February 13, 2013
The only grandfather I ever knew, Israel “Salo” Kupferschmidt, would have been 100 years old tomorrow. Here is my little tribute to this dear person for just part of his legacy: the imprint he made on me.
My grandpa (“Saba”, in Hebrew) led a simple life, made complicated by being born a Jew in Eastern Europe in the early 20th century. I spent a couple of hours every weekday of my formative years in his presence, between school and being picked up by my parents. I can’t recall any explicit lesson he ever taught me, but I owe so much of my character to him.
As I was growing up in the late 70’s and early 80’s, there was little talk about his and his family’s experiences during the Holocaust. But I heard the stories, here and there. Of the family members who succumbed to typhoid in the camp. Of the hard labour. Of the horrible conditions in the harsh Romanian winter. Of being drafted to the Red Army and being sent off to war without any weapon. He had overcome ungodly adversity, but he never considered himself a hero nor referred to himself as a “survivor.” Anytime I’m in need of tenacity, the thought comes up, “My grandparents survived so much worse than this.”
Saba was a “mensch,” that one-syllable Yiddish word that reflects an entire personality. A GOOD person. The kind who never made enemies, who wanted what’s best for others, who never badmouthed anyone or gossiped. Even having witnessed how ill-hearted others can be, he never harboured any ill will. What a wonderful role model. Little surprise then that a significant part of my life’s work is to restore humanity to the workplace.

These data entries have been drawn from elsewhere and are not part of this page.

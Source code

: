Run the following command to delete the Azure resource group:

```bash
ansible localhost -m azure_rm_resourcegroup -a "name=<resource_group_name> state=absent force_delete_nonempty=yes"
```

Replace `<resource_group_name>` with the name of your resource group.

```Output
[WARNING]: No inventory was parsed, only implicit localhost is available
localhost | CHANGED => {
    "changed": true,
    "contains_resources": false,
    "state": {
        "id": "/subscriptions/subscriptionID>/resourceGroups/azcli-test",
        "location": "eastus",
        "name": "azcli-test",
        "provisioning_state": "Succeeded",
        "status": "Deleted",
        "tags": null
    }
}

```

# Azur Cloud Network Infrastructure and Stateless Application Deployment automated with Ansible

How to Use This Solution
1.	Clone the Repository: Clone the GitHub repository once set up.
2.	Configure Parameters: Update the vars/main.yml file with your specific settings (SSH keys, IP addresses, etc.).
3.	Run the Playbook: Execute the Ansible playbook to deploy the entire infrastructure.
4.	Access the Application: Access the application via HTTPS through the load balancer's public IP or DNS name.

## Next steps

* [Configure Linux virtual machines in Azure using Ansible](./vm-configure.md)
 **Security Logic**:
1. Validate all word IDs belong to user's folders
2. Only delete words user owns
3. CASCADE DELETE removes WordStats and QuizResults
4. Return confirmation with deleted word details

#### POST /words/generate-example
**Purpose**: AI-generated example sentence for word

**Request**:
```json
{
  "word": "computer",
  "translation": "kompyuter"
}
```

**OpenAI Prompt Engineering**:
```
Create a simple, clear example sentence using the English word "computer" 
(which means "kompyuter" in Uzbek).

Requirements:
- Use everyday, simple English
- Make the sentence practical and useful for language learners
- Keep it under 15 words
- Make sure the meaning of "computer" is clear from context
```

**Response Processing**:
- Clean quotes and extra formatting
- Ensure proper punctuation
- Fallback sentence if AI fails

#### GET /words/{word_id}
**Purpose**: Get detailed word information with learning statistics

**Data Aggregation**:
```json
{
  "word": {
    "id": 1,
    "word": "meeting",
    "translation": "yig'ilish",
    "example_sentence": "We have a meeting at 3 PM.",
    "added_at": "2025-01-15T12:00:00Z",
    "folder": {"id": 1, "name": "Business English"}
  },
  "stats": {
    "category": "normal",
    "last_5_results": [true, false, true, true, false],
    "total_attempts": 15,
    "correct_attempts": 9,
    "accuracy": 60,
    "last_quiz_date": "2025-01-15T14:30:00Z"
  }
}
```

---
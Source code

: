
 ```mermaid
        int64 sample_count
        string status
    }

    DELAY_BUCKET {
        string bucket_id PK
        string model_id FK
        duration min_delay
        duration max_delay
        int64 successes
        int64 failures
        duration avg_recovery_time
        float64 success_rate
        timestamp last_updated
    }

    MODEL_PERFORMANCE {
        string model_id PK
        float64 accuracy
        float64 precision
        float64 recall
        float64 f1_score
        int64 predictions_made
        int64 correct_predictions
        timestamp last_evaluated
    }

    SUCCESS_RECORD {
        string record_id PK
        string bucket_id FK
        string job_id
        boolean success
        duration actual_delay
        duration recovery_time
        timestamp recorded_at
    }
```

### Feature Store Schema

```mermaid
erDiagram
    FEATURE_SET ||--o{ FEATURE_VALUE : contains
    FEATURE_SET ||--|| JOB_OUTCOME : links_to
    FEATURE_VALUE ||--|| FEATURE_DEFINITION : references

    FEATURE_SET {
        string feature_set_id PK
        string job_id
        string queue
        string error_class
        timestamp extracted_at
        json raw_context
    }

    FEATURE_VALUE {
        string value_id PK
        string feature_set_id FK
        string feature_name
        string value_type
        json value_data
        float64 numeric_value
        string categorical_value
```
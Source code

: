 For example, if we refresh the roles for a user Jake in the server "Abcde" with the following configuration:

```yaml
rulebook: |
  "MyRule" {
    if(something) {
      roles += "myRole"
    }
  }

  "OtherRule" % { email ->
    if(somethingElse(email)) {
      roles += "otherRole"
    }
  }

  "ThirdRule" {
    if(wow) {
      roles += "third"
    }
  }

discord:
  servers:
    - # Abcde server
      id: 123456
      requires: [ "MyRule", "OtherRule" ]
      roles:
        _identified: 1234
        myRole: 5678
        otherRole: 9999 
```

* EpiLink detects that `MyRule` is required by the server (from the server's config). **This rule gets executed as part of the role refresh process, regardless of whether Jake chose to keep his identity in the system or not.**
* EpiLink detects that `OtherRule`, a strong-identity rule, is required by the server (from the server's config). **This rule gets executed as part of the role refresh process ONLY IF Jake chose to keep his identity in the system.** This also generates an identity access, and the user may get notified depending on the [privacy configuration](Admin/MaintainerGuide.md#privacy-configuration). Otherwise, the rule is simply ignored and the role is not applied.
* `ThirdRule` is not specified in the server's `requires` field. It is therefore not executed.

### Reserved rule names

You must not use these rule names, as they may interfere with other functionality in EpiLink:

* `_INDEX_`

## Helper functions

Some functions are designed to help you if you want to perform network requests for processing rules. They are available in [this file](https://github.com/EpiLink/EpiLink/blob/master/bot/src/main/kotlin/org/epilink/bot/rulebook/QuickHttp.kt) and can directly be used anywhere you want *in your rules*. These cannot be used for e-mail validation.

I learnt from Saba to be frugal, do honest work, and save for what matters most, such as family and education. When along with many other Jews he, my grandmother, and their two young daughters were allowed to leave Romania for Israel in 1959, they couldn’t bring any money; in fact, the largest item they carried was blankets. And somehow, they never seemed to want.
Saba was that unassuming person who naturally stood out at work. He was diligent, helpful, good at what he did (bookkeeping), never pompous, and always ready with a joke. He retired at the grand old age of 80, sharp as a whip and in good health.
He had patience like nobody else. When I was a child, he commuted every day to his work in a small village outside of Jerusalem. He never drove, and public transportation left a lot to be desired back then, but I never heard him complain. I can only wish I had that kind of patience.
Saba led a simple life. The kind of life that in today’s materialistic, busy, stressed-out Western society seems almost incomprehensible. Whenever I’m tempted to add complexity to my life, that backdrop reminds me to pause and reconsider.
He passed away at the age of 86, a couple of months before I took one of my biggest steps ever, the move to Canada. Saba, I am so fortunate to have had you around for the first 26 years of my existence. You will not be forgotten.